Июнь (Быков) - страница 75

После пили чай, долго по обыкновению кхекали и мялись, прежде чем извлечь сухач, к которому прилагалась теперь принесенная непьющим Борисом поллитра, и после этого затеяли наконец обещанные чтения: сначала читал Сергей — начал он с военного стихотворения о холерном бараке, очень хорошего, которого Миша никогда не слышал; видимо, что-то должно было в нем оттаять, прежде чем появились стихи. Потом Витя — совсем никакие, но чрезвычайно мастеровитые, под Кирсанова, стихи о рубке дров и последующей обработке древесины, в которой автор, чувствовалось, сроду не принимал участия, потому что ассоциации, являвшиеся ему, — золотые кудри стружки, откуда-то взятые, гул земли, на которую падает дерево, и вздох веток, и вот так же и ты падала, я помню (ясно было, что не помнил и не падала), — были ассоциации человека праздного, недостаточно утомленного. Борис читал два стихотворения о футболе, которые он написал, потому что не пошел на футбол. Пока все смотрели, он описывал. Миша подумал, что и вся Борисова жизнь так пройдет: все будут жить, а он — описывать. И мельком заметил, что и сам для себя мечтал именно о такой тактике. Жить не стоит, от жизни остается только то, что напишут — может быть, он, а может быть, и Борис.

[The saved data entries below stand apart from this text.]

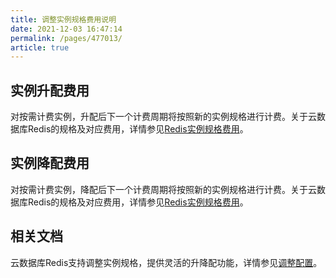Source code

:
 ```yaml
---
title: 调整实例规格费用说明
date: 2021-12-03 16:47:14
permalink: /pages/477013/
article: true
---
```


## 实例升配费用

对按需计费实例，升配后下一个计费周期将按照新的实例规格进行计费。关于云数据库Redis的规格及对应费用，详情参见[Redis实例规格费用](./../03.购买指南/00.计费概述.md)。

## 实例降配费用

对按需计费实例，降配后下一个计费周期将按照新的实例规格进行计费。关于云数据库Redis的规格及对应费用，详情参见[Redis实例规格费用](./../03.购买指南/00.计费概述.md)。

## 相关文档

云数据库Redis支持调整实例规格，提供灵活的升降配功能，详情参见[调整配置](./../05.操作指南/02.管理实例/00.变更配置.md)。

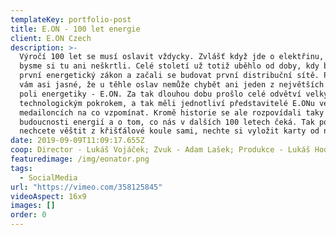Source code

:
 ```yaml
---
templateKey: portfolio-post
title: E.ON - 100 let energie
client: E.ON Czech
description: >-
  Výročí 100 let se musí oslavit vždycky. Zvlášť když jde o elektřinu, bez které
  bysme si tu ani neškrtli. Celé století už totiž uběhlo od doby, kdy byl přijat
  první energetický zákon a začali se budovat první distribuční sítě. Proto je
  vám asi jasné, že u těhle oslav nemůže chybět ani jeden z největších hráču na
  poli energetiky - E.ON. Za tak dlouhou dobu prošlo celé odvětví velkým
  technologickým pokrokem, a tak měli jednotliví představitelé E.ONu ve svých
  medailoncích na co vzpomínat. Kromě historie se ale rozpovídali taky o
  budoucnosti energií a o tom, co nás v dalších 100 letech čeká. Tak pokud
  nechcete věštit z křišťálové koule sami, nechte si vyložit karty od nich.
date: 2019-09-09T11:09:17.655Z
coop: Director - Lukáš Vojáček; Zvuk - Adam Lašek; Produkce - Lukáš Hodis
featuredimage: /img/eonator.png
tags:
  - SocialMedia
url: "https://vimeo.com/358125845"
videoAspect: 16x9
images: []
order: 0
---
```


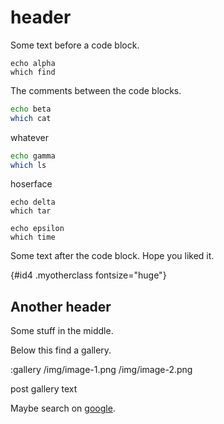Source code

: # header

[google]: https://www.google.com

Some text before a code block.

<!-- @one  @two  @three -->
```
echo alpha
which find
```

The comments between the code blocks.

```bash
echo beta
which cat
```

whatever

<!-- @four    @five    @six -->
```bash
echo gamma
which ls
```

hoserface

<!--  -->
```
echo delta
which tar
```

<!-- @blimp -->
```
echo epsilon
which time
```

Some text after the code block.
Hope you liked it.

{#id4 .myotherclass fontsize="huge"}
## Another header

Some stuff in the middle.

Below this find a gallery.

:gallery
/img/image-1.png
/img/image-2.png

post gallery text

Maybe search on [google].
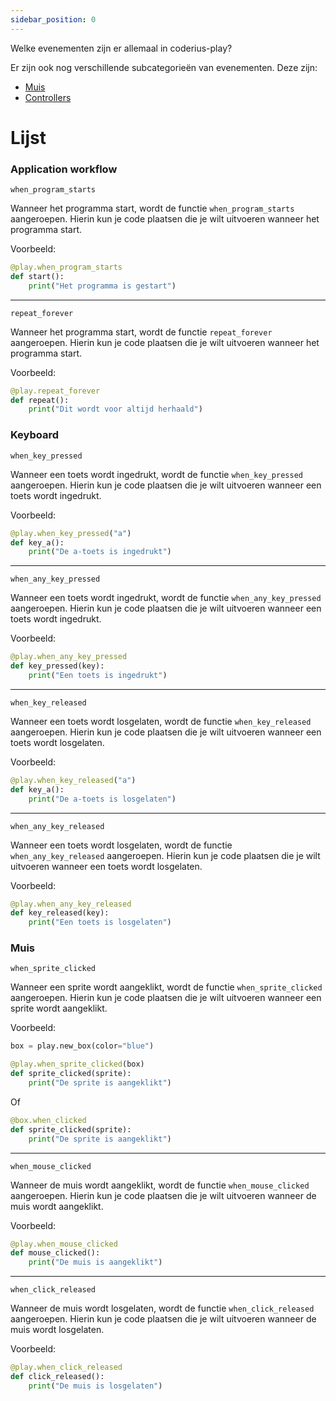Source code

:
 ```yaml
---
sidebar_position: 0
---
```


Welke evenementen zijn er allemaal in coderius-play?

Er zijn ook nog verschillende subcategorieën van evenementen. Deze zijn:
* [Muis](./Muis.md)
* [Controllers](./Controllers.md)


# Lijst

### Application workflow

``when_program_starts``

Wanneer het programma start, wordt de functie ``when_program_starts`` aangeroepen. Hierin kun je code plaatsen die je wilt uitvoeren wanneer het programma start.

Voorbeeld:
```python
@play.when_program_starts
def start():
	print("Het programma is gestart")
```
---
``repeat_forever``

Wanneer het programma start, wordt de functie ``repeat_forever`` aangeroepen. Hierin kun je code plaatsen die je wilt uitvoeren wanneer het programma start.

Voorbeeld:
```python
@play.repeat_forever
def repeat():
	print("Dit wordt voor altijd herhaald")
```

### Keyboard

``when_key_pressed``

Wanneer een toets wordt ingedrukt, wordt de functie ``when_key_pressed`` aangeroepen. Hierin kun je code plaatsen die je wilt uitvoeren wanneer een toets wordt ingedrukt.

Voorbeeld:
```python
@play.when_key_pressed("a")
def key_a():
	print("De a-toets is ingedrukt")
```
---
``when_any_key_pressed``

Wanneer een toets wordt ingedrukt, wordt de functie ``when_any_key_pressed`` aangeroepen. Hierin kun je code plaatsen die je wilt uitvoeren wanneer een toets wordt ingedrukt.

Voorbeeld:
```python
@play.when_any_key_pressed
def key_pressed(key):
	print("Een toets is ingedrukt")
```
---
``when_key_released``

Wanneer een toets wordt losgelaten, wordt de functie ``when_key_released`` aangeroepen. Hierin kun je code plaatsen die je wilt uitvoeren wanneer een toets wordt losgelaten.

Voorbeeld:
```python
@play.when_key_released("a")
def key_a():
	print("De a-toets is losgelaten")
```
---
``when_any_key_released``

Wanneer een toets wordt losgelaten, wordt de functie ``when_any_key_released`` aangeroepen. Hierin kun je code plaatsen die je wilt uitvoeren wanneer een toets wordt losgelaten.

Voorbeeld:
```python
@play.when_any_key_released
def key_released(key):
	print("Een toets is losgelaten")
```

### Muis

``when_sprite_clicked``

Wanneer een sprite wordt aangeklikt, wordt de functie ``when_sprite_clicked`` aangeroepen. Hierin kun je code plaatsen die je wilt uitvoeren wanneer een sprite wordt aangeklikt.

Voorbeeld:
```python
box = play.new_box(color="blue")

@play.when_sprite_clicked(box)
def sprite_clicked(sprite):
	print("De sprite is aangeklikt")
```
Of
```python
@box.when_clicked
def sprite_clicked(sprite):
	print("De sprite is aangeklikt")
```
---
``when_mouse_clicked``

Wanneer de muis wordt aangeklikt, wordt de functie ``when_mouse_clicked`` aangeroepen. Hierin kun je code plaatsen die je wilt uitvoeren wanneer de muis wordt aangeklikt.

Voorbeeld:
```python
@play.when_mouse_clicked
def mouse_clicked():
	print("De muis is aangeklikt")
```
---
``when_click_released``

Wanneer de muis wordt losgelaten, wordt de functie ``when_click_released`` aangeroepen. Hierin kun je code plaatsen die je wilt uitvoeren wanneer de muis wordt losgelaten.

Voorbeeld:
```python
@play.when_click_released
def click_released():
	print("De muis is losgelaten")
```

Последним читал Павел — одно совсем новое, и Миша отметил это с болью (кому-то писалось, л ему — все что-то странное, смутное, насильственно из себя добытое; он привык, что вещь все-таки приходит, а тут ее приходилось, требовалось добыть). Но и у Паши, заметил он уже с радостью, не получалось легко: это было непохоже на прежнее, тоже смутно, две только строчки были понятные и живые, совпадавшие, по крайней мере, с Пашиным опытом: а дальше я пока не прожил и, может быть, не проживу. Но потом он читал знакомое, и Миша снова попал под его обаяние, потому что пусть одна крупица морской соли и синевы, но все-таки в этих стихах была — и, бесконечно разведенная, все-таки их подсаливала, подкрашивала. Снова месяц висит ятаганом, на ветру догорает лист, утром рано из Зурбагана корабли отплывают в Лисс… Кипарисами машет берег. Шкипер, верящий всем богам, совершенно серьезно верит, что на свете есть Зурбаган… Это было, в общем, никак, но в эти слова каким-то чудом, не иначе, прокрался осенний Севастополь: они однажды поехали туда поздно, потому что отца некем было подменить, и на ветру догоравший лист — платан, сухой и жесткий, про который мать вдруг сказала, что это и есть чинара, — был тот самый. И тогдашние синие вечера в уже строгом, осеннем, полупустом городе, в Балаклаве, где не было больше отдыхающих, откуда съехали даже «дикари», приехавшие смотреть Херсонес, — и начинавшийся холод, не грозный, южный, и переход всего во всё, всеобщая переходность — море в берег, лето в осень, Миша в отрочество, — эта сладкая тревога была в стихах, ничего не поделаешь. И это одновременно обрадовало и уязвило: институт сколько угодно мог представляться аквариумом, на стенах которого нарисована ненастоящая жизнь, но в этом аквариуме получались стихи более настоящие, чем жизнь. Да и вся разница была в том, что раньше Миша плавал в аквариуме, на стенах которого были нарисованы Лаокоон, Диккенс и Франс, а теперь — глупые девки и гнойные тряпки. Эта мысль была совершенно невыносима, и, однако, ее следовало запомнить. Формула могла пригодиться.